O artigo de Vargas Llosa mesmo é desprezível, sua tese beira que o projeto bolivariano era de regresso à barbárie para lucro de uma pequena elite no poder, consequência natural do socialismo ou qualquer coisa que agrida a ordem natural do mundo do capital. Como a Espanha do veículo em que foi publicado, Vargas Llosa se sustenta por um título pretérito que nada garante do futuro - o país, pelo menos, graças a seu povo, busca se reinventar e está aberto a devires. No fundo, o peruano deve lamentar que o confronto entre Juan Carlos e Chávez tenha parado numa frase e não na invasão das esquadras espanholas, ou melhor, marines estadunidenses, e ignora que as guerras hoje possuem métodos muito mais sofisticados que os de Francisco Pizarro. Anos numa guerra não aberta - mas de efeitos concretos - jogaram a Venezuela em uma enorme crise, com mais de 30% de desemprego (vale lembrar que no Brasil que evitou a barbárie, graças a Temer e Bolsonaro, segundo Vargas Llosa, 40% da população está desempregada ou subempregada) após queda econômica de 56% em oito anos - um país que no seu apogeu, em 2008, ainda não havia conseguido livrar 10% da população da miséria. Mas a memória de Vargas Llosa afirma peremptoriamente que bons eram os tempos antigos, onde peruanos iam fazer negócios no país - quais peruanos e às custas de quantos venezuelanos, ele não explica.

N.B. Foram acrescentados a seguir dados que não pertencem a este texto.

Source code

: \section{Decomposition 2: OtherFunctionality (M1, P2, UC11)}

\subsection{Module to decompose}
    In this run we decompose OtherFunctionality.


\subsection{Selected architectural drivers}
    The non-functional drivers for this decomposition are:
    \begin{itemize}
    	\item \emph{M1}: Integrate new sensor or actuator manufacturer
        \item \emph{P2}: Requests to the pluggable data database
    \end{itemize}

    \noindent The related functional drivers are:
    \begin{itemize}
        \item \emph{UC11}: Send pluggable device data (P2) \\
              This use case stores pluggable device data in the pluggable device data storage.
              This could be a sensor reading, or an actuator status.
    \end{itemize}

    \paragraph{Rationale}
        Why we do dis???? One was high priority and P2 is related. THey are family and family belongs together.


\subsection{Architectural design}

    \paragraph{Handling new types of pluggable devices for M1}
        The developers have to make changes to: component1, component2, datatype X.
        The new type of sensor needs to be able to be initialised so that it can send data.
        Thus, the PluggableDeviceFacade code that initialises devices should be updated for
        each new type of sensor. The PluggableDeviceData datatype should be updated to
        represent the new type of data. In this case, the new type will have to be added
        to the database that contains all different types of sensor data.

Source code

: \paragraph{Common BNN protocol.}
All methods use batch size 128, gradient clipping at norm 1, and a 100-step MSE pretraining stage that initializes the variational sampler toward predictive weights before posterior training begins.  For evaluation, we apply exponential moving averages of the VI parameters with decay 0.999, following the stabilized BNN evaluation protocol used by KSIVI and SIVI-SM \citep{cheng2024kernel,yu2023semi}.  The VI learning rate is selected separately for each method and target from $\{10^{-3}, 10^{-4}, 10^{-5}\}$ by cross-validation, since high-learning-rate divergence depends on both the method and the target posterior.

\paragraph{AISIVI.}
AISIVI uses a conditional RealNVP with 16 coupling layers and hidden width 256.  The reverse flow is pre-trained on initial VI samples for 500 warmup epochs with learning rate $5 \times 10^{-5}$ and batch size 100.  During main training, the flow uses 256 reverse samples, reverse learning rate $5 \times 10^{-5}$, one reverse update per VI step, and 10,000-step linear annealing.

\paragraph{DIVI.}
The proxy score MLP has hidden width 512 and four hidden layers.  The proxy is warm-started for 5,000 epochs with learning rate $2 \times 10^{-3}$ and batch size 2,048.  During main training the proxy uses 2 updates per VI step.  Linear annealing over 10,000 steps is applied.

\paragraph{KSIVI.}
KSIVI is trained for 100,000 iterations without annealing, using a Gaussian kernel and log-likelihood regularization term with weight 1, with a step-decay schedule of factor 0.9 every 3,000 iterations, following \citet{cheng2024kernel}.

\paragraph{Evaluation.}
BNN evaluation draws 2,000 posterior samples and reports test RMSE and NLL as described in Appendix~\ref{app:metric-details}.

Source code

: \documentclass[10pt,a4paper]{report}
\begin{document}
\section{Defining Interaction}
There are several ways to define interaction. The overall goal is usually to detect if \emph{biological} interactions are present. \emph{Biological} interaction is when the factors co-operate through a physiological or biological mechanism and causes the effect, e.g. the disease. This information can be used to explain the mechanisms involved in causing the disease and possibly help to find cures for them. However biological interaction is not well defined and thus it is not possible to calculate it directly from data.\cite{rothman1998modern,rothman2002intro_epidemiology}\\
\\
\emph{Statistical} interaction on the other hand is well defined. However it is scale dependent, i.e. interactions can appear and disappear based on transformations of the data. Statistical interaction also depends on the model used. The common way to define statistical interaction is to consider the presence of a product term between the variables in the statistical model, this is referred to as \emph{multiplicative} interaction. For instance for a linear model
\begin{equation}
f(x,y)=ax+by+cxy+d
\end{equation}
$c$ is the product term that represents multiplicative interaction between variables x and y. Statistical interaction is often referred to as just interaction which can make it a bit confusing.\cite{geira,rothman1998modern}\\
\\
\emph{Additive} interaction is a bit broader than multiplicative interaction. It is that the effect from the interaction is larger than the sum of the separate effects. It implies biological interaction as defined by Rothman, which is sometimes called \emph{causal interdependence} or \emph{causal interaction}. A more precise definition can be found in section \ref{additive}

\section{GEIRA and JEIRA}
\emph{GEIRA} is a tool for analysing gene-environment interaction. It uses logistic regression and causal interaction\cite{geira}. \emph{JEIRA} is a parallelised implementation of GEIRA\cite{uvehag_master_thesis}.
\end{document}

A retórica feita de "fatos etéreos", de afirmações imprecisas, ocultando números e salientando adjetivos, atestam que o escritor usa do peso de seu Nobel para espalhar desinformação. Isso me lembra da minha velha máxima sobre a cobertura da situação venezuelana, desde que Chávez assumiu: sei que um lado oculta, mente e distorce deliberadamente, desavergonhadamente. Do governo, tenta combater a essa guerra híbrida como pode, e é obrigado, seguidamente, a usar das mesmas armas, o que faz com que provavelmente acabe incorrendo em omissões graves, no mínimo (se assumisse que dado aspecto noticiado por El País e outras mídias globais é verdadeiro poderia dar a deixa para uma campanha de que tudo o que está ali é verdadeiro, o que definitivamente não é, vide as coberturas do golpe de 2002 ou do atentado em 2018). Não que a situação venezuelana não seja dramática, ou não teríamos tantas pessoas deixando sua pátria em tão pouco tempo. A questão é que se os números dão alguma noção, mas não são capazes de descrever o comensal do dia a dia das pessoas comuns, a mídia internacional só verá tragédia e caos, e o governo tenta, como pode, evitar que a profecia do fim da experiência bolivariana se auto realize.

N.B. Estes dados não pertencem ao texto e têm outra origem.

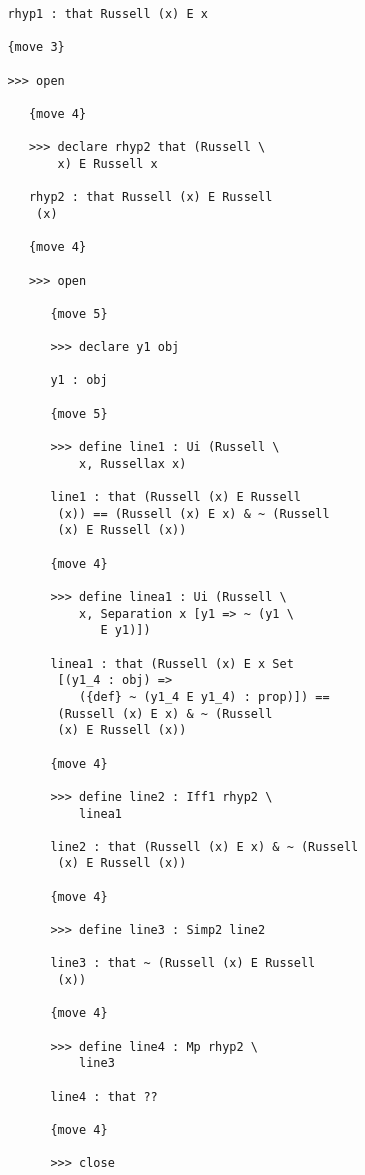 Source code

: \documentclass[12pt]{article}
\begin{document}
\begin{verbatim}
         rhyp1 : that Russell (x) E x

         {move 3}

         >>> open

            {move 4}

            >>> declare rhyp2 that (Russell \
                x) E Russell x

            rhyp2 : that Russell (x) E Russell 
             (x)

            {move 4}

            >>> open

               {move 5}

               >>> declare y1 obj

               y1 : obj

               {move 5}

               >>> define line1 : Ui (Russell \
                   x, Russellax x)

               line1 : that (Russell (x) E Russell 
                (x)) == (Russell (x) E x) & ~ (Russell 
                (x) E Russell (x))

               {move 4}

               >>> define linea1 : Ui (Russell \
                   x, Separation x [y1 => ~ (y1 \
                      E y1)])

               linea1 : that (Russell (x) E x Set 
                [(y1_4 : obj) => 
                   ({def} ~ (y1_4 E y1_4) : prop)]) == 
                (Russell (x) E x) & ~ (Russell 
                (x) E Russell (x))

               {move 4}

               >>> define line2 : Iff1 rhyp2 \
                   linea1

               line2 : that (Russell (x) E x) & ~ (Russell 
                (x) E Russell (x))

               {move 4}

               >>> define line3 : Simp2 line2

               line3 : that ~ (Russell (x) E Russell 
                (x))

               {move 4}

               >>> define line4 : Mp rhyp2 \
                   line3

               line4 : that ??

               {move 4}

               >>> close


\end{verbatim}
\end{document}

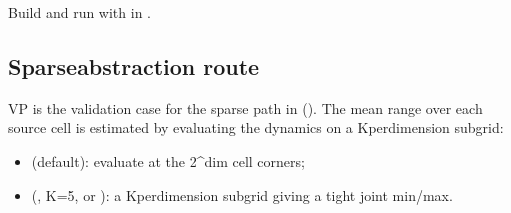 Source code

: \documentclass[a4paper,10pt,english]{sphinxmanual}
\begin{document}
\begin{sphinxVerbatim}[commandchars=\\\{\}]
\end{sphinxVerbatim}

\sphinxAtStartPar
Build and run with  in .


\subsection{Sparse\sphinxhyphen{}abstraction route}
\label{\detokenize{benchmarks/VP:sparse-abstraction-route}}
\sphinxAtStartPar
VP is the validation case for the sparse  path in
 (). The mean range over each source cell is
estimated by evaluating the dynamics on a K\sphinxhyphen{}per\sphinxhyphen{}dimension sub\sphinxhyphen{}grid:
\begin{itemize}
\item {} 
\sphinxAtStartPar
{} (default): evaluate at the 2\textasciicircum{}dim cell corners;

\item {} 
\sphinxAtStartPar
{} (, K=5, or ): a K\sphinxhyphen{}per\sphinxhyphen{}dimension sub\sphinxhyphen{}grid giving a tight
joint min/max.

\end{itemize}
\end{document}
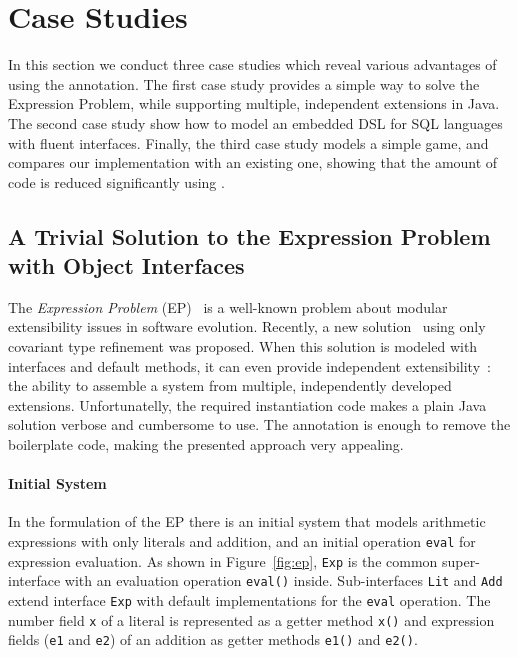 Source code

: \section{Case Studies}
In this section we conduct three case studies which reveal various
advantages of using the \mixin annotation. The first case study provides a
simple way to solve the Expression Problem, while supporting multiple,
independent extensions in Java.  The second case study show how to model an
embedded DSL for SQL languages with fluent interfaces. Finally, the third 
case study models a simple game, and compares our implementation with an 
existing one, showing that the amount of code is reduced significantly using \mixin.

\subsection{A Trivial Solution to the Expression Problem with Object Interfaces}

The \emph{Expression Problem} (EP)~\cite{wadler98expression} is a well-known
problem about modular extensibility issues in software evolution. Recently, a
new solution~\cite{eptrivially} using only covariant type refinement was
proposed. When this solution is modeled with interfaces and default methods, it
can even provide independent extensibility~\cite{zenger05independentlyextensible}: the ability to assemble a system
from multiple, independently developed extensions. Unfortunatelly, the
required instantiation code makes a plain Java solution verbose and cumbersome
to use. The \mixin annotation is enough to remove the boilerplate code, making
the presented approach very appealing.

\paragraph{Initial System}
In the formulation of the EP there is an initial system that models
arithmetic expressions with only literals and addition, and an initial 
operation \texttt{eval} for expression evaluation.
As shown in Figure~\ref{fig:ep}, \texttt{Exp} is the common
super-interface with an evaluation operation \texttt{eval()}
inside. Sub-interfaces \texttt{Lit} and \texttt{Add} extend interface
\texttt{Exp} with default implementations for the \texttt{eval} operation. The
number field \texttt{x} of a literal is represented as a getter method
\texttt{x()} and expression fields (\texttt{e1} and \texttt{e2}) of an addition
as getter methods \texttt{e1()} and \texttt{e2()}.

Sei que apenas uma semana em terras venezuelanas, em missão da Igreja Católica - vou pelo Serviço Pastoral dos Migrantes, onde milito há anos -, provavelmente passando por regiões das mais precárias do país em frangalhos, não me dará grande panorama do país - minha esperança é que ao menos eu tenha alguma referência para perceber o que é verdade no meio de tantas mentiras de todos os lados sobre a vida na Venezuela.